England’s World Cup-winning coach changed team and tactics as he alone saw fit, and his successor at Euro 2020 does likewise

Alf Ramsey was not a man much given to drama, but when he read out the team for England’s final warm-up friendly before the 1966 World Cup, away to Poland in Chorzow, the players noted a distinct pause before he delivered the 11th name.

Alan Ball was in on the right, so everybody assumed that meant a conventional winger on the left, probably Terry Paine. But Ramsey’s grand reveal was a genuine surprise: Martin Peters. As he had against Spain the previous December, Ramsey was going without wingers. For only the second time in history, England would play 4-4-2.

Less than a month later, that same 4-4-2 carried England to victory against West Germany in the World Cup final. Ramsey was a cautious and reserved man and, perhaps because he never saw the need to explain his thinking to the media, his tactical radicalism was undervalued. But he was also clever and cunning. He had seen how football was going. He knew that the advent of the back four was diminishing the impact of wingers and saw the greater value in having a numerical advantage in midfield.

After the 2-0 win in Madrid in December 1965, he put his new system away and only brought it out again six days before England’s first game at the World Cup. He was confident nobody would be watching; what happened in Silesia stayed in Silesia. And then he hid the 4-4-2 again.

Geoff Hurst celebrates scoring the winner in the 1966 World Cup quarter-final against Argentina
Geoff Hurst celebrates scoring the winner in the 1966 World Cup quarter-final against Argentina, the game in which Alf Ramsey reverted to playing without a winger.

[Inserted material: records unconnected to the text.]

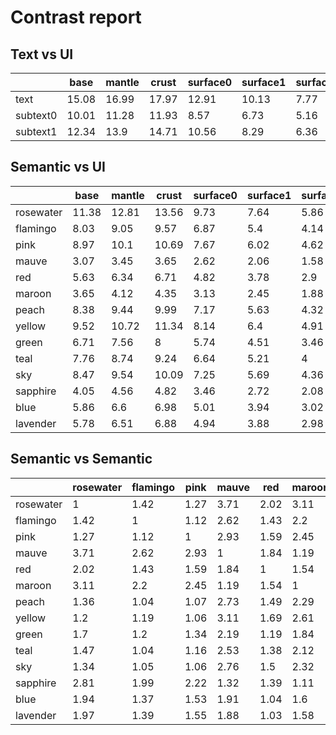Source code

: # Contrast report

## Text vs UI
|          |   base |   mantle |   crust |   surface0 |   surface1 |   surface2 |   overlay0 |   overlay1 |   overlay2 |
|----------|--------|----------|---------|------------|------------|------------|------------|------------|------------|
| text     |  15.08 |    16.99 |   17.97 |      12.91 |      10.13 |       7.77 |       6.06 |       4.41 |       3.03 |
| subtext0 |  10.01 |    11.28 |   11.93 |       8.57 |       6.73 |       5.16 |       4.02 |       2.93 |       2.01 |
| subtext1 |  12.34 |    13.9  |   14.71 |      10.56 |       8.29 |       6.36 |       4.96 |       3.61 |       2.48 |

## Semantic vs UI
|           |   base |   mantle |   crust |   surface0 |   surface1 |   surface2 |   overlay0 |   overlay1 |   overlay2 |
|-----------|--------|----------|---------|------------|------------|------------|------------|------------|------------|
| rosewater |  11.38 |    12.81 |   13.56 |       9.73 |       7.64 |       5.86 |       4.57 |       3.33 |       2.29 |
| flamingo  |   8.03 |     9.05 |    9.57 |       6.87 |       5.4  |       4.14 |       3.23 |       2.35 |       1.61 |
| pink      |   8.97 |    10.1  |   10.69 |       7.67 |       6.02 |       4.62 |       3.6  |       2.62 |       1.8  |
| mauve     |   3.07 |     3.45 |    3.65 |       2.62 |       2.06 |       1.58 |       1.23 |       1.11 |       1.62 |
| red       |   5.63 |     6.34 |    6.71 |       4.82 |       3.78 |       2.9  |       2.26 |       1.65 |       1.13 |
| maroon    |   3.65 |     4.12 |    4.35 |       3.13 |       2.45 |       1.88 |       1.47 |       1.07 |       1.36 |
| peach     |   8.38 |     9.44 |    9.99 |       7.17 |       5.63 |       4.32 |       3.37 |       2.45 |       1.68 |
| yellow    |   9.52 |    10.72 |   11.34 |       8.14 |       6.4  |       4.91 |       3.82 |       2.79 |       1.91 |
| green     |   6.71 |     7.56 |    8    |       5.74 |       4.51 |       3.46 |       2.7  |       1.96 |       1.35 |
| teal      |   7.76 |     8.74 |    9.24 |       6.64 |       5.21 |       4    |       3.12 |       2.27 |       1.56 |
| sky       |   8.47 |     9.54 |   10.09 |       7.25 |       5.69 |       4.36 |       3.4  |       2.48 |       1.7  |
| sapphire  |   4.05 |     4.56 |    4.82 |       3.46 |       2.72 |       2.08 |       1.62 |       1.18 |       1.23 |
| blue      |   5.86 |     6.6  |    6.98 |       5.01 |       3.94 |       3.02 |       2.35 |       1.71 |       1.18 |
| lavender  |   5.78 |     6.51 |    6.88 |       4.94 |       3.88 |       2.98 |       2.32 |       1.69 |       1.16 |

## Semantic vs Semantic
|           |   rosewater |   flamingo |   pink |   mauve |   red |   maroon |   peach |   yellow |   green |   teal |   sky |   sapphire |   blue |   lavender |
|-----------|-------------|------------|--------|---------|-------|----------|---------|----------|---------|--------|-------|------------|--------|------------|
| rosewater |        1    |       1.42 |   1.27 |    3.71 |  2.02 |     3.11 |    1.36 |     1.2  |    1.7  |   1.47 |  1.34 |       2.81 |   1.94 |       1.97 |
| flamingo  |        1.42 |       1    |   1.12 |    2.62 |  1.43 |     2.2  |    1.04 |     1.19 |    1.2  |   1.04 |  1.05 |       1.99 |   1.37 |       1.39 |
| pink      |        1.27 |       1.12 |   1    |    2.93 |  1.59 |     2.45 |    1.07 |     1.06 |    1.34 |   1.16 |  1.06 |       2.22 |   1.53 |       1.55 |
| mauve     |        3.71 |       2.62 |   2.93 |    1    |  1.84 |     1.19 |    2.73 |     3.11 |    2.19 |   2.53 |  2.76 |       1.32 |   1.91 |       1.88 |
| red       |        2.02 |       1.43 |   1.59 |    1.84 |  1    |     1.54 |    1.49 |     1.69 |    1.19 |   1.38 |  1.5  |       1.39 |   1.04 |       1.03 |
| maroon    |        3.11 |       2.2  |   2.45 |    1.19 |  1.54 |     1    |    2.29 |     2.61 |    1.84 |   2.12 |  2.32 |       1.11 |   1.6  |       1.58 |
| peach     |        1.36 |       1.04 |   1.07 |    2.73 |  1.49 |     2.29 |    1    |     1.14 |    1.25 |   1.08 |  1.01 |       2.07 |   1.43 |       1.45 |
| yellow    |        1.2  |       1.19 |   1.06 |    3.11 |  1.69 |     2.61 |    1.14 |     1    |    1.42 |   1.23 |  1.12 |       2.35 |   1.62 |       1.65 |
| green     |        1.7  |       1.2  |   1.34 |    2.19 |  1.19 |     1.84 |    1.25 |     1.42 |    1    |   1.16 |  1.26 |       1.66 |   1.15 |       1.16 |
| teal      |        1.47 |       1.04 |   1.16 |    2.53 |  1.38 |     2.12 |    1.08 |     1.23 |    1.16 |   1    |  1.09 |       1.92 |   1.32 |       1.34 |
| sky       |        1.34 |       1.05 |   1.06 |    2.76 |  1.5  |     2.32 |    1.01 |     1.12 |    1.26 |   1.09 |  1    |       2.09 |   1.45 |       1.47 |
| sapphire  |        2.81 |       1.99 |   2.22 |    1.32 |  1.39 |     1.11 |    2.07 |     2.35 |    1.66 |   1.92 |  2.09 |       1    |   1.45 |       1.43 |
| blue      |        1.94 |       1.37 |   1.53 |    1.91 |  1.04 |     1.6  |    1.43 |     1.62 |    1.15 |   1.32 |  1.45 |       1.45 |   1    |       1.01 |
| lavender  |        1.97 |       1.39 |   1.55 |    1.88 |  1.03 |     1.58 |    1.45 |     1.65 |    1.16 |   1.34 |  1.47 |       1.43 |   1.01 |       1    |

Photograph: Central Press/Getty Images

England in 1966 were widely criticised for their performances in the group stage: a 0-0 with Uruguay and workaday 2-0 wins over France and Mexico. “It was negative, negative, negative, England bereft of ideas – as if playing a game they had never attempted before,” moaned Peter Wilson in the Mirror after the opening game. “If the competition continues like this, I suggest they change the design of the Cup into an urn – a funeral urn.”

Ramsey didn’t care. The group was about progressing. Nobody remembered how you did it. He played a 4-3-3 in each group game, using a different winger in each – John Connelly, Terry Paine and Ian Callaghan. But that was the phoney war. The real tournament only began with the quarter-final against Argentina, when he unveiled the 4-4-2.

That was a brutal game that hinged on the (bewildering) dismissal of Argentina’s captain, Antonio Rattín, 10 minutes before half-time. The crowd at Wembley was frustrated. It wanted England to go for the kill. Journalists the following day seemed baffled England had not finished the game off sooner. But Ramsey was patient: he believed his plan would work against 11, so it was certainly going to work against 10. Sure enough, with 11 minutes remaining, Geoff Hurst glanced in the winner.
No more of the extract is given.